• [WORK TO COMPLETE]: Print nothing but the lines from the start of the listing below through the line that contains "and training data". Do not include the pictures.

'''

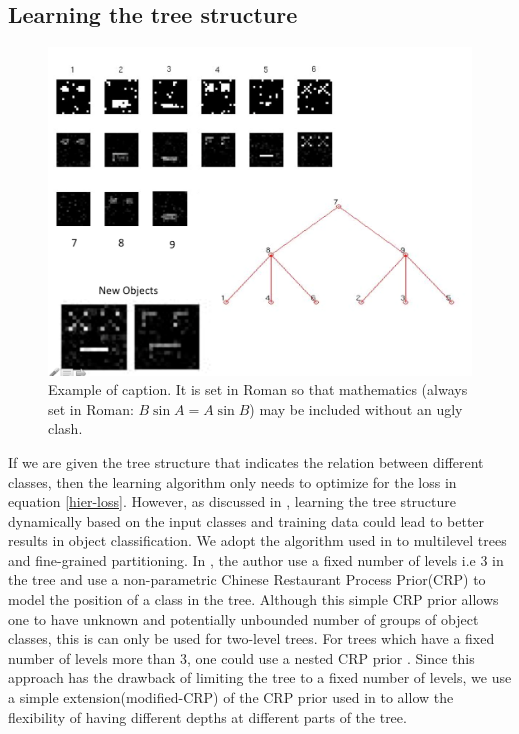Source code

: \documentclass[10pt,twocolumn,letterpaper]{article}
\begin{document}
\subsection{Learning the tree structure}
 \begin{figure}[t]
 	\begin{center}
 		\includegraphics[width=0.8\linewidth]{smiley}
 	\end{center}
 	\caption{Example of caption.  It is set in Roman so that mathematics
 		(always set in Roman: $B \sin A = A \sin B$) may be included without an
 		ugly clash.}
 	\label{fig:long}
 	\label{fig:onecol}
 \end{figure}
If we are given the tree structure that indicates the relation between different classes, then the 
learning algorithm only needs to optimize for the loss in equation \ref{hier-loss}. However, as 
discussed in \cite{ruslan}, learning the tree structure dynamically based on the input classes and training data
could lead to better results in object classification. We adopt the algorithm used in \cite{ruslan} to multilevel trees
and fine-grained partitioning. In \cite{ruslan}, the author use a fixed number of levels i.e 3 in the tree and use
a non-parametric Chinese Restaurant Process Prior(CRP) to model the position of a class in the tree. Although this simple
CRP prior allows one to have unknown and potentially unbounded number of groups of object classes, this is can only be
used for two-level trees. For trees which have a fixed number of levels more than 3, one could use a nested CRP prior \cite{nestedCRP}.
Since this approach has the drawback of limiting the tree to a fixed number of levels, we use a simple extension(modified-CRP) of the
CRP prior used in \cite{ruslan} to allow the flexibility of  having different depths at different parts of the tree.    
\end{document}
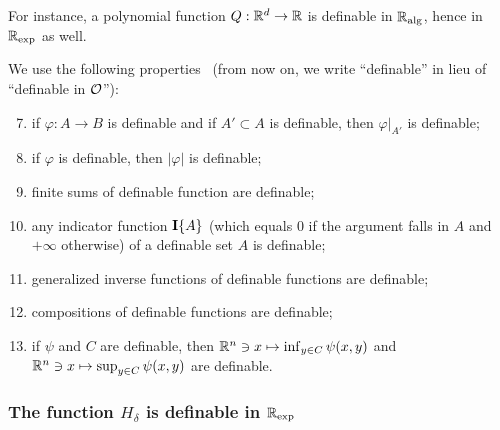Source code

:For  instance, a  polynomial function  $Q:\mathbb{R}^{d} \to  \mathbb{R}$ is  definable in
$\mathbb{R}_{\text{alg}}$, hence in $\mathbb{R}_{\exp}$ as well.

We use  the following  properties~\cite{attouch2013proximal} (from now  on, we
write ``definable'' in lieu of ``definable in $\mathcal{O}$''):
\begin{enumerate}[label=(\alph*)]
  \setcounter{enumi}{6}
\item\label{restrict} if $\varphi:A\to  B$ is definable and if  $A' \subset A$
  is definable, then $\varphi|_{A'}$ is definable;
\item\label{absval} if $\varphi$ is definable, then $|\varphi|$ is definable;
\item\label{finsum} finite sums of definable function are definable;
\item\label{indicator} any  indicator function  $\textbf{I}\{A\}$ (which equals  0 if
  the argument falls in $A$ and $+\infty$ otherwise) of a definable set $A$ is
  definable;
\item\label{inverse} generalized inverse functions  of definable functions are
  definable;
\item\label{compose} compositions of definable functions are definable;
\item\label{inf}    if     $\psi$    and     $C$    are     definable,    then
  $\mathbb{R}^{n}    \ni    x    \mapsto    \inf_{y   \in    C}    \psi(x,y)$    and
  $\mathbb{R}^{n} \ni x \mapsto \sup_{y \in C} \psi(x,y)$ are definable.
\end{enumerate}

\subsubsection{The   function   $H_{\delta}$  is   definable   in
  $\mathbb{R}_{\exp}$}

'''

• [ANSWER TO THE PROBLEM]:
Source code

: \documentclass[10pt,twocolumn,letterpaper]{article}
\begin{document}
\subsection{Learning the tree structure}
 \begin{figure}[t]
 	\begin{center}
 		\includegraphics[width=0.8\linewidth]{smiley}
 	\end{center}
 	\caption{Example of caption.  It is set in Roman so that mathematics
 		(always set in Roman: $B \sin A = A \sin B$) may be included without an
 		ugly clash.}
 	\label{fig:long}
 	\label{fig:onecol}
 \end{figure}
If we are given the tree structure that indicates the relation between different classes, then the 
learning algorithm only needs to optimize for the loss in equation \ref{hier-loss}. However, as 
discussed in \cite{ruslan}, learning the tree structure dynamically based on the input classes and training data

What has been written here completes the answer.